• **REQUIRED ACTION**
Of all the lines in the records below, copy only those that contain the string "peut".

• **EXTRACTED INFORMATION**
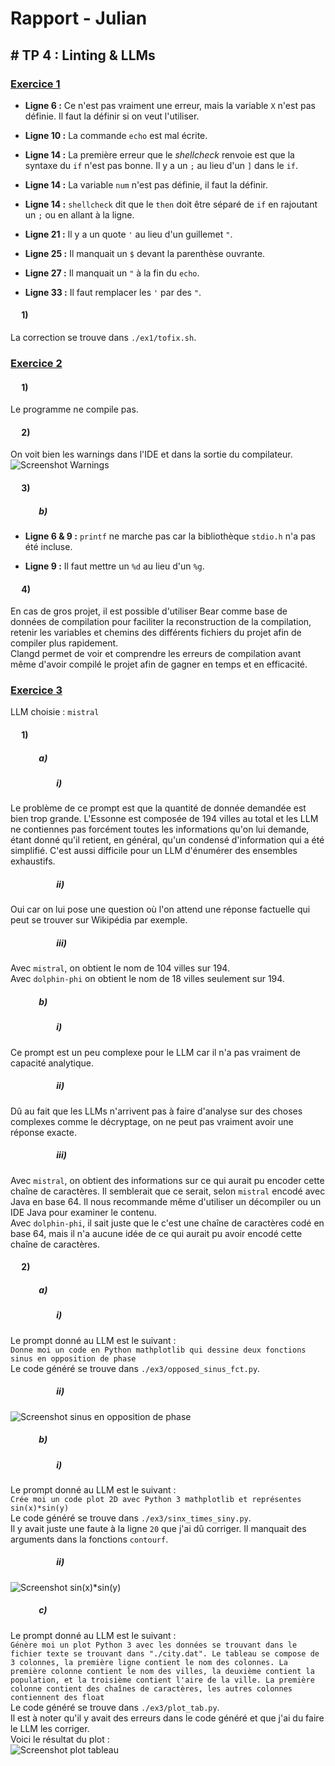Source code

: # Rapport - Julian

## # TP 4 : Linting & LLMs



### <u> Exercice 1 </u>

* **Ligne 6 :** Ce n'est pas vraiment une erreur, mais la variable `X` n'est pas définie. Il faut la définir si on veut l'utiliser.

* **Ligne 10 :** La commande `echo` est mal écrite.

* **Ligne 14 :** La première erreur que le *shellcheck* renvoie est que la syntaxe du `if` n'est pas bonne. Il y a un `;` au lieu d'un `]` dans le  `if`.

* **Ligne 14 :** La variable `num` n'est pas définie, il faut la définir.

* **Ligne 14 :** `shellcheck` dit que le `then` doit être séparé de `if` en rajoutant un `;` ou en allant à la ligne.

* **Ligne 21 :** Il y a un quote `'` au lieu d'un guillemet `"`.

* **Ligne 25 :** Il manquait un `$` devant la parenthèse ouvrante.

* **Ligne 27 :** Il manquait un `"` à la fin du `echo`.

* **Ligne 33 :** Il faut remplacer les `'` par des `"`. 


#### &emsp; 1)
La correction se trouve dans `./ex1/tofix.sh`.



### <u> Exercice 2 </u>


#### &emsp; 1)
Le programme ne compile pas.

#### &emsp; 2)
On voit bien les warnings dans l'IDE et dans la sortie du compilateur. <br>
![Screenshot Warnings](./medias/screenshot_warnings.png "Screenshot Warnings")

#### &emsp; 3)

##### &emsp;&emsp;&emsp; b)

* **Ligne 6 & 9 :** `printf` ne marche pas car la bibliothèque `stdio.h` n'a pas été incluse.

* **Ligne 9 :** Il faut mettre un `%d` au lieu d'un `%g`.


#### &emsp; 4)
En cas de gros projet, il est possible d'utiliser Bear comme base de données de compilation pour faciliter la reconstruction de la compilation, retenir les variables et chemins des différents fichiers du projet afin de compiler plus rapidement. <br>
Clangd permet de voir et comprendre les erreurs de compilation avant même d'avoir compilé le projet afin de gagner en temps et en efficacité.



### <u> Exercice 3 </u>

LLM choisie : `mistral`


#### &emsp; 1)

##### &emsp;&emsp;&emsp; a)

##### &emsp;&emsp;&emsp;&emsp;&emsp; i)
Le problème de ce prompt est que la quantité de donnée demandée est bien trop grande. L'Essonne est composée de 194 villes au total et les LLM ne contiennes pas forcément toutes les informations qu'on lui demande, étant donné qu'il retient, en général, qu'un condensé d'information qui a été simplifié. C'est aussi difficile pour un LLM d'énumérer des ensembles exhaustifs.

##### &emsp;&emsp;&emsp;&emsp;&emsp; ii)
Oui car on lui pose une question où l'on attend une réponse factuelle qui peut se trouver sur Wikipédia par exemple. 

##### &emsp;&emsp;&emsp;&emsp;&emsp; iii)
Avec `mistral`, on obtient le nom de 104 villes sur 194. <br>
Avec `dolphin-phi` on obtient le nom de 18 villes seulement sur 194.

##### &emsp;&emsp;&emsp; b)

##### &emsp;&emsp;&emsp;&emsp;&emsp; i)
Ce prompt est un peu complexe pour le LLM car il n'a pas vraiment de capacité analytique.

##### &emsp;&emsp;&emsp;&emsp;&emsp; ii)
Dû au fait que les LLMs n'arrivent pas à faire d'analyse sur des choses complexes comme le décryptage, on ne peut pas vraiment avoir une réponse exacte. 

##### &emsp;&emsp;&emsp;&emsp;&emsp; iii)
Avec `mistral`, on obtient des informations sur ce qui aurait pu encoder cette chaîne de caractères. Il semblerait que ce serait, selon `mistral` encodé avec Java en base 64. Il nous recommande même d'utiliser un décompiler ou un IDE Java pour examiner le contenu. <br>
Avec `dolphin-phi`, il sait juste que le c'est une chaîne de caractères codé en base 64, mais il n'a aucune idée de ce qui aurait pu avoir encodé cette chaîne de caractères.


#### &emsp; 2)

##### &emsp;&emsp;&emsp; a)

##### &emsp;&emsp;&emsp;&emsp;&emsp; i)
Le prompt donné au LLM est le suivant : <br>
`Donne moi un code en Python mathplotlib qui dessine deux fonctions sinus en opposition de phase` <br>
Le code généré se trouve dans `./ex3/opposed_sinus_fct.py`.

##### &emsp;&emsp;&emsp;&emsp;&emsp; ii)
![Screenshot sinus en opposition de phase](./medias/screenshot_opposed_sinus_fct.png "Screenshot sinus en opposition de phase")

##### &emsp;&emsp;&emsp; b)

##### &emsp;&emsp;&emsp;&emsp;&emsp; i)
Le prompt donné au LLM est le suivant : <br>
`Crée moi un code plot 2D avec Python 3 mathplotlib et représentes sin(x)*sin(y)` <br>
Le code généré se trouve dans `./ex3/sinx_times_siny.py`. <br>
Il y avait juste une faute à la ligne `20` que j'ai dû corriger. Il manquait des arguments dans la fonctions `contourf`.

##### &emsp;&emsp;&emsp;&emsp;&emsp; ii)
![Screenshot sin(x)*sin(y)](./medias/screenshot_sinx_times_siny.png "Screenshot sin(x)*sin(y)")

##### &emsp;&emsp;&emsp; c)
Le prompt donné au LLM est le suivant : <br>
`Génère moi un plot Python 3 avec les données se trouvant dans le fichier texte se trouvant dans "./city.dat". Le tableau se compose de 3 colonnes, la première ligne contient le nom des colonnes. La première colonne contient le nom des villes, la deuxième contient la population, et la troisième contient l'aire de la ville. La première colonne contient des chaînes de caractères, les autres colonnes contiennent des float` <br>
Le code généré se trouve dans `./ex3/plot_tab.py`. <br>
Il est à noter qu'il y avait des erreurs dans le code généré et que j'ai du faire le LLM les corriger. <br>
Voici le résultat du plot : <br>
![Screenshot plot tableau](./medias/screenshot_plot_tab.png "Screenshot plot tableau")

• **COMPLETED TASK**
Oui car on lui pose une question où l'on attend une réponse factuelle qui peut se trouver sur Wikipédia par exemple. 
Dû au fait que les LLMs n'arrivent pas à faire d'analyse sur des choses complexes comme le décryptage, on ne peut pas vraiment avoir une réponse exacte. 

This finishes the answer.